Content starts
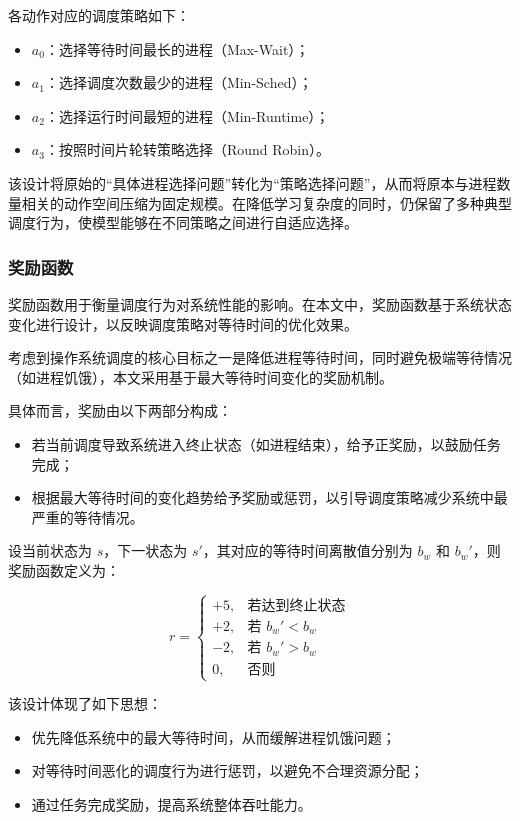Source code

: 各动作对应的调度策略如下：

\begin{itemize}
\item $a_0$：选择等待时间最长的进程（Max-Wait）；
\item $a_1$：选择调度次数最少的进程（Min-Sched）；
\item $a_2$：选择运行时间最短的进程（Min-Runtime）；
\item $a_3$：按照时间片轮转策略选择（Round Robin）。
\end{itemize}

该设计将原始的“具体进程选择问题”转化为“策略选择问题”，从而将原本与进程数量相关的动作空间压缩为固定规模。在降低学习复杂度的同时，仍保留了多种典型调度行为，使模型能够在不同策略之间进行自适应选择。

\subsubsection{奖励函数}

奖励函数用于衡量调度行为对系统性能的影响。在本文中，奖励函数基于系统状态变化进行设计，以反映调度策略对等待时间的优化效果。

考虑到操作系统调度的核心目标之一是降低进程等待时间，同时避免极端等待情况（如进程饥饿），本文采用基于最大等待时间变化的奖励机制。

具体而言，奖励由以下两部分构成：

\begin{itemize}
\item 若当前调度导致系统进入终止状态（如进程结束），给予正奖励，以鼓励任务完成；
\item 根据最大等待时间的变化趋势给予奖励或惩罚，以引导调度策略减少系统中最严重的等待情况。
\end{itemize}

设当前状态为 $s$，下一状态为 $s'$，其对应的等待时间离散值分别为 $b_w$ 和 $b_w'$，则奖励函数定义为：

\begin{equation}
r =
\begin{cases}
+5, & \text{若达到终止状态} \\
+2, & \text{若 } b_w' < b_w \\
-2, & \text{若 } b_w' > b_w \\
0,  & \text{否则}
\end{cases}
\end{equation}

该设计体现了如下思想：

\begin{itemize}
\item 优先降低系统中的最大等待时间，从而缓解进程饥饿问题；
\item 对等待时间恶化的调度行为进行惩罚，以避免不合理资源分配；
\item 通过任务完成奖励，提高系统整体吞吐能力。
\end{itemize}

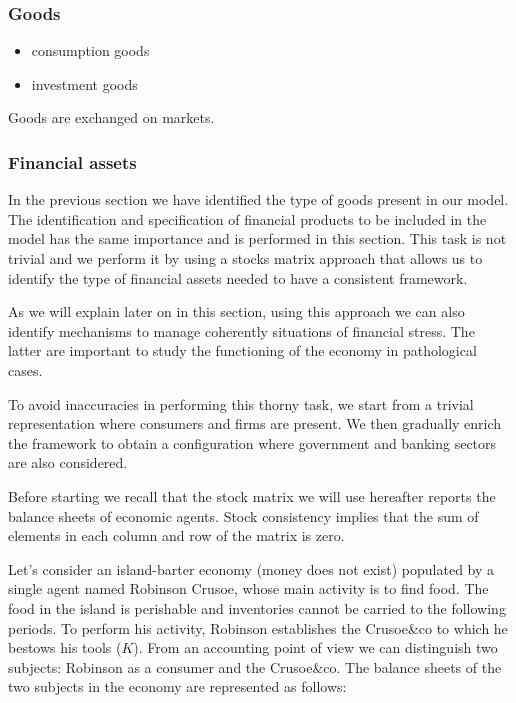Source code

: \documentclass{article}
\begin{document}
\subsubsection{Goods}
\begin{itemize}
	\item consumption goods
	\item investment goods
\end{itemize}

Goods are exchanged on markets.

\subsubsection{Financial assets}

In the previous section we have identified the type of goods present in our model. The identification and specification of financial products to be included in the model has the same importance and is performed in this section. This task is not trivial and we perform it by using  
a stocks matrix approach that allows us to identify the type of financial assets needed to have a consistent framework. 

As we will explain later on in this section, using this approach we can also identify mechanisms to manage coherently situations of financial stress. The latter are important to study the functioning of the economy in pathological cases.  

To avoid inaccuracies in performing this thorny task, we start from a trivial representation where consumers and firms are present. We then gradually enrich the framework to obtain a configuration where government and banking sectors are also considered.

Before starting we recall that the stock matrix we will use hereafter reports the balance sheets of economic agents. 
Stock consistency implies that the sum of elements in each column and row of the matrix is zero.  


Let's consider an island-barter economy (money does not exist) populated by a single agent named Robinson Crusoe, whose main activity is to find food. 
The food in the island is perishable and inventories cannot be carried to the following periods. To perform his activity, Robinson establishes the Crusoe\&co to which he bestows his tools ($K$). From an accounting point of view we can distinguish two subjects: Robinson as a consumer and the Crusoe\&co. The balance sheets of the two subjects in the economy are represented as follows:
\end{document}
Content ends
- What you will do -
Print all entries exactly; skip the pictures.

- Solution to the exercise -
Source code

: 各动作对应的调度策略如下：

\begin{itemize}
\item $a_0$：选择等待时间最长的进程（Max-Wait）；
\item $a_1$：选择调度次数最少的进程（Min-Sched）；
\item $a_2$：选择运行时间最短的进程（Min-Runtime）；
\item $a_3$：按照时间片轮转策略选择（Round Robin）。
\end{itemize}

该设计将原始的“具体进程选择问题”转化为“策略选择问题”，从而将原本与进程数量相关的动作空间压缩为固定规模。在降低学习复杂度的同时，仍保留了多种典型调度行为，使模型能够在不同策略之间进行自适应选择。

\subsubsection{奖励函数}

奖励函数用于衡量调度行为对系统性能的影响。在本文中，奖励函数基于系统状态变化进行设计，以反映调度策略对等待时间的优化效果。

考虑到操作系统调度的核心目标之一是降低进程等待时间，同时避免极端等待情况（如进程饥饿），本文采用基于最大等待时间变化的奖励机制。

具体而言，奖励由以下两部分构成：

\begin{itemize}
\item 若当前调度导致系统进入终止状态（如进程结束），给予正奖励，以鼓励任务完成；
\item 根据最大等待时间的变化趋势给予奖励或惩罚，以引导调度策略减少系统中最严重的等待情况。
\end{itemize}

设当前状态为 $s$，下一状态为 $s'$，其对应的等待时间离散值分别为 $b_w$ 和 $b_w'$，则奖励函数定义为：

\begin{equation}
r =
\begin{cases}
+5, & \text{若达到终止状态} \\
+2, & \text{若 } b_w' < b_w \\
-2, & \text{若 } b_w' > b_w \\
0,  & \text{否则}
\end{cases}
\end{equation}

该设计体现了如下思想：

\begin{itemize}
\item 优先降低系统中的最大等待时间，从而缓解进程饥饿问题；
\item 对等待时间恶化的调度行为进行惩罚，以避免不合理资源分配；
\item 通过任务完成奖励，提高系统整体吞吐能力。
\end{itemize}

Source code

: \documentclass{article}
\begin{document}
\subsubsection{Goods}
\begin{itemize}
	\item consumption goods
	\item investment goods
\end{itemize}

Goods are exchanged on markets.

\subsubsection{Financial assets}

In the previous section we have identified the type of goods present in our model. The identification and specification of financial products to be included in the model has the same importance and is performed in this section. This task is not trivial and we perform it by using  
a stocks matrix approach that allows us to identify the type of financial assets needed to have a consistent framework. 

As we will explain later on in this section, using this approach we can also identify mechanisms to manage coherently situations of financial stress. The latter are important to study the functioning of the economy in pathological cases.  

To avoid inaccuracies in performing this thorny task, we start from a trivial representation where consumers and firms are present. We then gradually enrich the framework to obtain a configuration where government and banking sectors are also considered.

Before starting we recall that the stock matrix we will use hereafter reports the balance sheets of economic agents. 
Stock consistency implies that the sum of elements in each column and row of the matrix is zero.  


Let's consider an island-barter economy (money does not exist) populated by a single agent named Robinson Crusoe, whose main activity is to find food. 
The food in the island is perishable and inventories cannot be carried to the following periods. To perform his activity, Robinson establishes the Crusoe\&co to which he bestows his tools ($K$). From an accounting point of view we can distinguish two subjects: Robinson as a consumer and the Crusoe\&co. The balance sheets of the two subjects in the economy are represented as follows:
\end{document}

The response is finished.